The department is devoted to the study and research of political science and modern history, with a special emphasis on the following fields: comparative politics; political sociology; contentious politics and social movements; political and electoral behavior; globalization studies; constitutional law; economic theory and history; political philosophy and social theory; minorities and migration; public history; modern and contemporary world, European, Balkan and Greek history.
The departmental curriculum promotes an interdisciplinary approach to the study of social and political phenomena, the courses offered allowing both a regional focus (primarily Europe and the Balkans) as well as encouraging the in-depth exploration of contemporary problems in an increasingly globalized world.
Apart from a limited number of compulsory ─core─ courses offered in the freshman and sophomore years, the curriculum provides students with a large number of electives (primarily in their junior and senior years), allowing them to construct their personal program of study in a manner that best reflects their individual interests, talents, and goals. In addition, access is given to a variety of study modules both within other Panteion departments as well as other universities in the Athens area.
The undergraduate program of study consists of eight semesters (four years), corresponding to 240 ECTS.
The department is actively engaged in promoting and facilitating student professional prospects despite current employment difficulties. Comparative studies conducted by international organisations have shown that single-discipline or excessively specialised study programs in the social sciences tend to fail in establishing solid links with the job market. On the contrary, interdisciplinary programmes, be they thematic (problem-oriented) or regional (area studies), based on the pedagogical principle of well-informed student autonomy, greatly enhance employability. Since nowadays more and more people are forced to seek alternative occupations during their professional life (many of them turning to adult education), a good grounding in general knowledge and the scientific method is a most valuable asset.

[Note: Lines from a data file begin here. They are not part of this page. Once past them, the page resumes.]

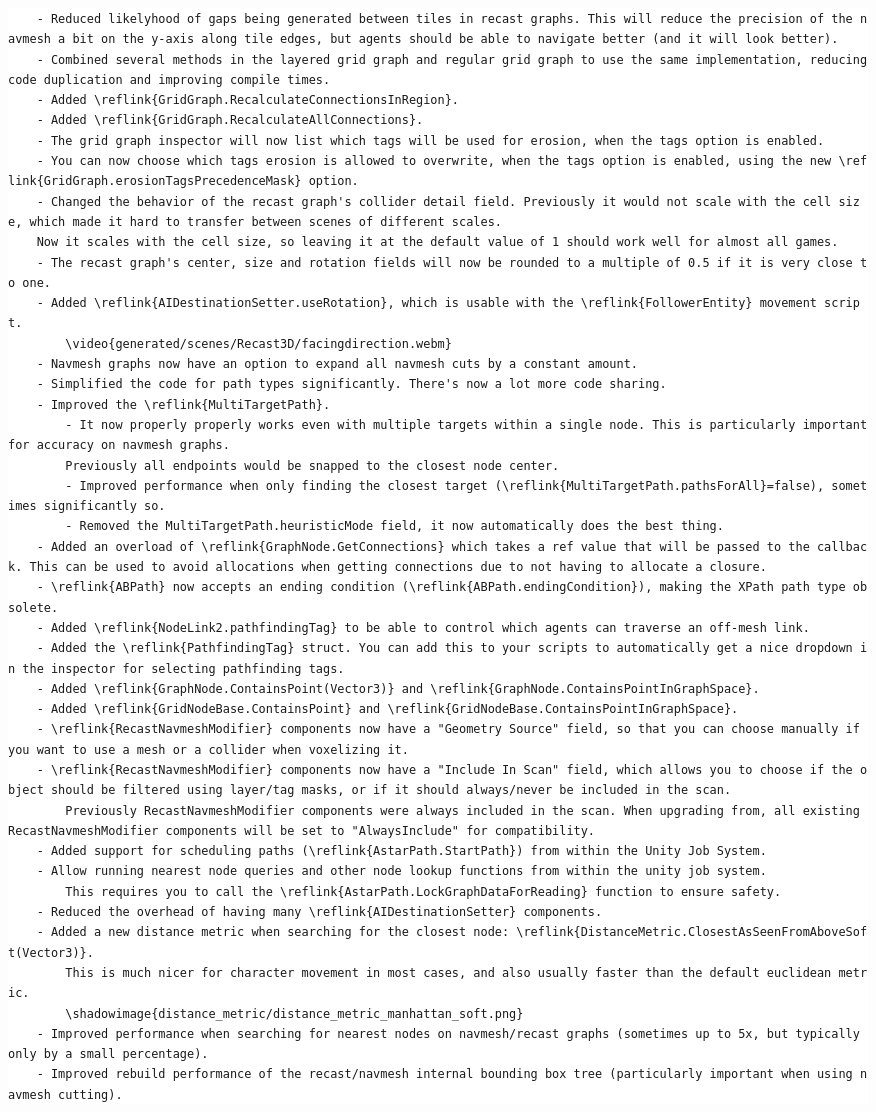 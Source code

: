 		- Reduced likelyhood of gaps being generated between tiles in recast graphs. This will reduce the precision of the navmesh a bit on the y-axis along tile edges, but agents should be able to navigate better (and it will look better).
		- Combined several methods in the layered grid graph and regular grid graph to use the same implementation, reducing code duplication and improving compile times.
		- Added \reflink{GridGraph.RecalculateConnectionsInRegion}.
		- Added \reflink{GridGraph.RecalculateAllConnections}.
		- The grid graph inspector will now list which tags will be used for erosion, when the tags option is enabled.
		- You can now choose which tags erosion is allowed to overwrite, when the tags option is enabled, using the new \reflink{GridGraph.erosionTagsPrecedenceMask} option.
		- Changed the behavior of the recast graph's collider detail field. Previously it would not scale with the cell size, which made it hard to transfer between scenes of different scales.
		Now it scales with the cell size, so leaving it at the default value of 1 should work well for almost all games.
		- The recast graph's center, size and rotation fields will now be rounded to a multiple of 0.5 if it is very close to one.
		- Added \reflink{AIDestinationSetter.useRotation}, which is usable with the \reflink{FollowerEntity} movement script.
			\video{generated/scenes/Recast3D/facingdirection.webm}
		- Navmesh graphs now have an option to expand all navmesh cuts by a constant amount.
		- Simplified the code for path types significantly. There's now a lot more code sharing.
		- Improved the \reflink{MultiTargetPath}.
			- It now properly properly works even with multiple targets within a single node. This is particularly important for accuracy on navmesh graphs.
			Previously all endpoints would be snapped to the closest node center.
			- Improved performance when only finding the closest target (\reflink{MultiTargetPath.pathsForAll}=false), sometimes significantly so.
			- Removed the MultiTargetPath.heuristicMode field, it now automatically does the best thing.
		- Added an overload of \reflink{GraphNode.GetConnections} which takes a ref value that will be passed to the callback. This can be used to avoid allocations when getting connections due to not having to allocate a closure.
		- \reflink{ABPath} now accepts an ending condition (\reflink{ABPath.endingCondition}), making the XPath path type obsolete.
		- Added \reflink{NodeLink2.pathfindingTag} to be able to control which agents can traverse an off-mesh link.
		- Added the \reflink{PathfindingTag} struct. You can add this to your scripts to automatically get a nice dropdown in the inspector for selecting pathfinding tags.
		- Added \reflink{GraphNode.ContainsPoint(Vector3)} and \reflink{GraphNode.ContainsPointInGraphSpace}.
		- Added \reflink{GridNodeBase.ContainsPoint} and \reflink{GridNodeBase.ContainsPointInGraphSpace}.
		- \reflink{RecastNavmeshModifier} components now have a "Geometry Source" field, so that you can choose manually if you want to use a mesh or a collider when voxelizing it.
		- \reflink{RecastNavmeshModifier} components now have a "Include In Scan" field, which allows you to choose if the object should be filtered using layer/tag masks, or if it should always/never be included in the scan.
			Previously RecastNavmeshModifier components were always included in the scan. When upgrading from, all existing RecastNavmeshModifier components will be set to "AlwaysInclude" for compatibility.
		- Added support for scheduling paths (\reflink{AstarPath.StartPath}) from within the Unity Job System.
		- Allow running nearest node queries and other node lookup functions from within the unity job system.
			This requires you to call the \reflink{AstarPath.LockGraphDataForReading} function to ensure safety.
		- Reduced the overhead of having many \reflink{AIDestinationSetter} components.
		- Added a new distance metric when searching for the closest node: \reflink{DistanceMetric.ClosestAsSeenFromAboveSoft(Vector3)}.
			This is much nicer for character movement in most cases, and also usually faster than the default euclidean metric.
			\shadowimage{distance_metric/distance_metric_manhattan_soft.png}
		- Improved performance when searching for nearest nodes on navmesh/recast graphs (sometimes up to 5x, but typically only by a small percentage).
		- Improved rebuild performance of the recast/navmesh internal bounding box tree (particularly important when using navmesh cutting).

Likely employment opportunities available to the students include:
♦ In secondary education: teaching in the political science and history modules; ♦ in the public sector; ♦ in public and private enterprises interested in geographical, historical and cultural areas (Greek, Balkan and European studies); ♦ in European institutions; ♦ in the media: general and specialized web sites, in the daily press, television and radio shows as well as publishing houses; ♦ in a broad spectrum of office work in combination with language and computer skills; ♦ in research institutions and archives.